Noisy Neighbors: How to Turn Down the Volume

Turn down the volume on noisy neighbors by politely ratcheting up the pressure on them to quiet down.

When your next-door neighbor’s decrepit air conditioning unit clanks and whirs so loudly you can’t sleep even with earplugs, or your upstairs neighbors clomp around day and night on hardwood floors, it’s time to launch a campaign to quiet your noisy neighbors.

Related: Outdoor Privacy Ideas to Hide Ugly Views and Noisy Neighbors

Show Your Noisy Neighbors How Loud They Are.

Step one in your noisy neighbor silencing plan is to invite them over to hear firsthand what you hear. If the neighbors smile, nod, and ignore your verbal request, write them a polite note about the problem and keep a copy for yourself. This note and others that you’ll write will help prove your case if you have to take your complaint to court later on. But first…

Tell the HOA How Noisy Your Neighbor Is.

When they continue being noisy neighbors, take your complaint to the first rung on the local authority ladder.

If you live in a home owners association, write the board or manager a note asking what your Covenants, Conditions, and Restrictions (CC&Rs) say about noise. Do the CC&Rs say second-floor unit owners have to carpet floors so you don’t have to listen to their clomping feet? Keep a copy of the note to the HOA and their response for your files. 

If the CC&Rs are silent about noise reduction, ask the board to mediate between you and your noisy neighbor, providing both a neutral ear and a venue for the discussion.

If the HOA refuses to help, ask your neighbors if they’re having noise issues and if they’ll come to a board meeting with you. Or, run for the HOA board and work to pass noise-reduction rules.

Related: HOA: What You Need to Know About the Rules

Ask the City to Quiet Your Noisy Neighbor.

If the HOA route fails, or if you’re not in an HOA, turn to city noise ordinances. City hall can connect you with the noise cops in your town—probably planning and zoning in a small town, or environmental quality in a larger city. Write or call the appropriate group, asking that a noise control officer come out and measure exactly how much noise your noisy neighbor is making.

If the noisy neighbor is loud enough, then the noise enforcement officer can issue a citation. You can also call the cops every time your neighbor gets too loud, which might create yet another citation, or at least a verbal warning to your neighbor.

Keep a copy of that correspondence and notes about when you call the cops, as well as times your noisy neighbor disturbed you, but you didn’t call the cops.

Sue Your Noisy Neighbor.

If you’re determined to make noisy neighbors shut up already, and none of those civil options has worked, you can sue them in small claims court.
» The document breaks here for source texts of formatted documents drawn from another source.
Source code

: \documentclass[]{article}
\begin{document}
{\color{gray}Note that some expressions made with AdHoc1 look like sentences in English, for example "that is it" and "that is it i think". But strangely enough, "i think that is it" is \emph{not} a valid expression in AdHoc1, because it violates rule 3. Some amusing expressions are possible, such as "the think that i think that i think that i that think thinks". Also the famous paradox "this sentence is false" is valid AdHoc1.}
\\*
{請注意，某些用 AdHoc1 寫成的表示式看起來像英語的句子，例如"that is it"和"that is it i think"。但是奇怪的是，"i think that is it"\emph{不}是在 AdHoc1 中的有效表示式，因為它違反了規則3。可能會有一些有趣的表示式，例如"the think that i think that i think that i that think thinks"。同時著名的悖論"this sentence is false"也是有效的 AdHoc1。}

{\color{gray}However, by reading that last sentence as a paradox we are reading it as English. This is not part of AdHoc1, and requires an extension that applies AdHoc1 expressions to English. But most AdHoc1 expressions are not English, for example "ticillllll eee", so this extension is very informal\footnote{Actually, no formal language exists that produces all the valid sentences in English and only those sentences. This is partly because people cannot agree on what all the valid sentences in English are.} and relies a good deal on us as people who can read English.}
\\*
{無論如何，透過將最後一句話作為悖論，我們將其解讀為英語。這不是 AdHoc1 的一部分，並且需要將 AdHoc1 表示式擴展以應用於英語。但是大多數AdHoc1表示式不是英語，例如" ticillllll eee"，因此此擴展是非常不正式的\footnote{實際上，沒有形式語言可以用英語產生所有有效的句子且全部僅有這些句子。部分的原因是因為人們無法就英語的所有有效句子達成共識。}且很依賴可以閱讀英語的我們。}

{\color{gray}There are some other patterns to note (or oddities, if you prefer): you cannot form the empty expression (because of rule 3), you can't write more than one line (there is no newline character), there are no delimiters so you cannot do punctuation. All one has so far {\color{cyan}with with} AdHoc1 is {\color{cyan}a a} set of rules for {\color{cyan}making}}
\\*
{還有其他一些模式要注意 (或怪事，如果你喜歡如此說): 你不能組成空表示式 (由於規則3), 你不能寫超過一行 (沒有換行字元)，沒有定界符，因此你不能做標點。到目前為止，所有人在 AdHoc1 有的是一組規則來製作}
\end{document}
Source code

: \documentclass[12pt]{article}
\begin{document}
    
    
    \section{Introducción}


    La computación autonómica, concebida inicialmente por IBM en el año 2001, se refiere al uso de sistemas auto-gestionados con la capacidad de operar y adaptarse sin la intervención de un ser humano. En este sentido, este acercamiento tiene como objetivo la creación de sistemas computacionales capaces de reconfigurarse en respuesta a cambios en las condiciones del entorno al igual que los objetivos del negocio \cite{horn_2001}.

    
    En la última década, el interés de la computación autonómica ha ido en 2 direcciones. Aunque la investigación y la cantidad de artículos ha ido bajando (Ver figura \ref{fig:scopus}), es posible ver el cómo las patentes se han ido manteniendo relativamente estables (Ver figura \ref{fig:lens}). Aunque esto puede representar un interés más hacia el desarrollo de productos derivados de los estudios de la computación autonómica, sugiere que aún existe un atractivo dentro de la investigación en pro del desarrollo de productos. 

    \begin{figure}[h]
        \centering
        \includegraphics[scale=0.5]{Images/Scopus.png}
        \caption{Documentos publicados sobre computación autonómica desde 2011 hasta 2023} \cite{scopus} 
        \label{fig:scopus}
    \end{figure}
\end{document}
You don’t need a lawyer, but you will need detailed records of all the things you’ve tried to silence your noisy neighbor:

  • Copies of letters you sent the noisy neighbor, the HOA, and the city
  • A list of times the noisy neighbor has been noisy
  • Videos of the noisy neighbor’s dog barking at 2 a.m.
  • Copies of citations, if you can get them

Such items show how hard you’ve worked to solve the problem before turning to the courts. Judges like people who’ve tried nicely and politely to solve their own problems. 

Small claims court is a lot like the Judge Judy show on television. You ask for compensation because your noisy neighbor is disturbing the peaceful enjoyment of your home. Your noisy neighbors, if they show up, argue that you’re a crank. You whip out your paperwork and other evidence to prove your side of the story and, hopefully, win.

If your HOA and your town blow you off, and you don’t want to go to court, you still have three options left:

  • Live with it.
  • Move. No doubt, you’ll check the soundproofing before you buy your next home, right?
  • Soundproof. You’ll probably end up creating pockets of air to channel the sound away and adding sound-absorbing materials in the walls. An acoustical consultant can help you figure out what will and won’t work in your home.